## REQUIRED ACTION
Could you copy each line of the listing that holds "include"?

## SOURCE INFORMATION
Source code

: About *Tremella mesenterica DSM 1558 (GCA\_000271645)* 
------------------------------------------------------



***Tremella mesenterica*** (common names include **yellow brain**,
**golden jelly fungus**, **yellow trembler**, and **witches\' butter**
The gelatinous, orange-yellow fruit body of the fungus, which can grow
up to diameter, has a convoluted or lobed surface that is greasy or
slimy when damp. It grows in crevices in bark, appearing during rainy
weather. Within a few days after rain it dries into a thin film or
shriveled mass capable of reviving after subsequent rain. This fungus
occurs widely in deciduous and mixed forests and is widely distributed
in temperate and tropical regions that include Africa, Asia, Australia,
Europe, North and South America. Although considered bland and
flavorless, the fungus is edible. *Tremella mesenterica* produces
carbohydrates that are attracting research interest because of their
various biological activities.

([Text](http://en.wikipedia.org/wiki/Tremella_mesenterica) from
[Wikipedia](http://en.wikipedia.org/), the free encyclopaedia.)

## RESULT OF THIS TASK
***Tremella mesenterica*** (common names include **yellow brain**,
in temperate and tropical regions that include Africa, Asia, Australia,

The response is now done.